— Слышь, Сережа, дело у меня к тебе на 28 тысяч. — Дед был прямой, поэтому говорил все сразу. — Ты ж знаешь, я под Киевом легко ранен был. Как раз тогда Ватутина убили. Теперь с этого ранения мне еще какие-то льготы получаются, инвалидность определяется. Оно, ведь, ранение-то по молодости лет, может, и легким было, а теперь я еле ногу волочу. В нынешнее время лишняя льгота никому не помешает. Да я бы плюнул на нее, кабы раньше знал, но всякую документацию уже собрал. Там надо было показания свидетелей, потому как легкие ранения не регистрировали. Уж на следующий день могли снова на передовую послать. А у нас зенитчиков какая передовая? Перевязали и можешь снова голову задирать. Если б по танкам молотить не пришлось, то и не ранили бы.

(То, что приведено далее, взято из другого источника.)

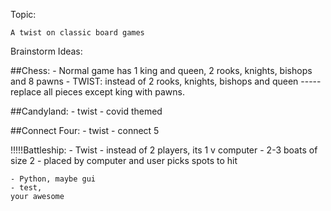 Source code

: Topic:

    A twist on classic board games

Brainstorm Ideas:

##Chess:
    - Normal game has 1 king and queen, 2 rooks, knights, bishops and 8 pawns
    - TWIST: instead of 2 rooks, knights, bishops and queen ----- replace all pieces except king with pawns. 

##Candyland: 
    - twist - covid themed 

##Connect Four:
    - twist - connect 5 

!!!!!Battleship:
    - Twist - instead of 2 players, its 1 v computer
    - 2-3 boats of size 2 - placed by computer and user picks spots to hit 

    - Python, maybe gui
    - test, 
    your awesome
     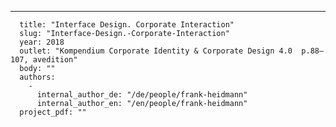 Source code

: ---
      title: "Interface Design. Corporate Interaction"
      slug: "Interface-Design.-Corporate-Interaction"
      year: 2018
      outlet: "Kompendium Corporate Identity & Corporate Design 4.0  p.88–107, avedition"
      body: ""
      authors:
        - 
          internal_author_de: "/de/people/frank-heidmann"
          internal_author_en: "/en/people/frank-heidmann"
      project_pdf: ""
       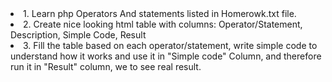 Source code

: <li>1. Learn php Operators And statements listed in Homerowk.txt file.</li>
<li>2. Create nice looking html table with columns: Operator/Statement, Description, Simple Code, Result</li>
<li>3. Fill the table based on each operator/statement, write simple code to understand how it works and use it in "Simple code" Column, and therefore run it in "Result" column, we to see real result.</li>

— Так что надо, дед Василий?
— Ну вот я и говорю: показания свидетелей собрал, еще кто живые остались нашел, ну а теперь, говорят, у нотариуса заверять надо. И здесь уж ветеранам никаких скидок: плати юристу 28 тысяч за печать и подпись. А откуда у меня такие деньги? Пенсия-то, сам знаешь… Дак если ты спец по американским компаниям, говорят, ка-ки-то субстанции скупал, так, может, и моя союзникам сгодится.
— Все! Все, дед Василий! Закрыли мы эту лавочку! — так хотелось закричать, но зачем об этом знать старику? Быстрее забудет. В кармане я нашел несколько десятитысячных и три из них протянул старику: — Это тебе, дед Василий, гуманитарная помощь. Я вот только встретить тебя никак не мог, передать. Да тут еще в командировку съездить пришлось.
— Куда? — старик в знак благодарности проявил интерес.
— В Америку.
— Ну и как?
— Америка — она и в Африке Америка. — И пошел поскорее, опустив лицо.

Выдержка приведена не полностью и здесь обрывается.